House Of America Review

Siblings Sid (Mackintosh) and Gwenny (Palfrey) yearn to break away from their depressed quarry town and live the hellbent lifestyles of their icons, Jack Kerouac and Joyce Johnson. With no work and only a fruitcake mother (Phillips) to attend, their incestuous relationship mirrors that of their long-lost father who, as legend has it, took off to find the American dream some years ago.

by Jake Hamilton |
Published on
Release Date:

10 Oct 1997

Running Time:

96 minutes

Certificate:

15

Original Title:

House Of America

Somewhere between Tom Jones and male voice choirs, the Welsh seem to be crowbar movies onto the British public. However, where Twin Town revelled in taffy joie de vivre and Darklands went for paganism, this bleak adaptation of Edward Thomas' sizzling stage play wallows in the misery of all things Welsh.
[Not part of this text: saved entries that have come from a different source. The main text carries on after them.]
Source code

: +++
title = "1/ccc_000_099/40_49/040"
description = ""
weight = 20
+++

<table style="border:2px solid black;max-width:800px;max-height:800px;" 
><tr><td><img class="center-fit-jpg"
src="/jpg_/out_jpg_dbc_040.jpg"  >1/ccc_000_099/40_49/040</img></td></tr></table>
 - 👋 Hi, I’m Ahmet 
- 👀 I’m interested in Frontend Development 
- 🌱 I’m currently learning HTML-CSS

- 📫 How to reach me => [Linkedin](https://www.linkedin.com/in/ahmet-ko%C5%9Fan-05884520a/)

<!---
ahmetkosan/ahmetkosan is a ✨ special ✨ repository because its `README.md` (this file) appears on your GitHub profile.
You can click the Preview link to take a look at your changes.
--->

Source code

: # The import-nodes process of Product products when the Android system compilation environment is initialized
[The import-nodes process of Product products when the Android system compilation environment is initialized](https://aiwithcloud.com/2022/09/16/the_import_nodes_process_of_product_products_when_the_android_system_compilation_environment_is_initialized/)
The more specific details of Evans' debut direction are superb - especially the dazzling array of images, and the acting is sound. Yet on a broader level, this flails; despite its ironic humour there seems little on show for young filmgoers to connect with. The Beat Generation references seem dated, the Welsh countryside which our heroes roam with bottles of vodka and mummy's prescription tablets (very hellbent) is redundant and the script far too static.

The only relief comes when the film stops the psychobabble to show the colourful townsfolk going about their day to the dulcet tones of the Velvet Underground. Which all goes to prove that a National Lottery-funded film about chasing the American dream in a tiny South Wales mining community is not the most auspicious of starts for the revitalised British Film Industry to try to sell abroad.

If you look very closely, this has quite a bit going for it, but you'll have to get past some very dull broad strokes first.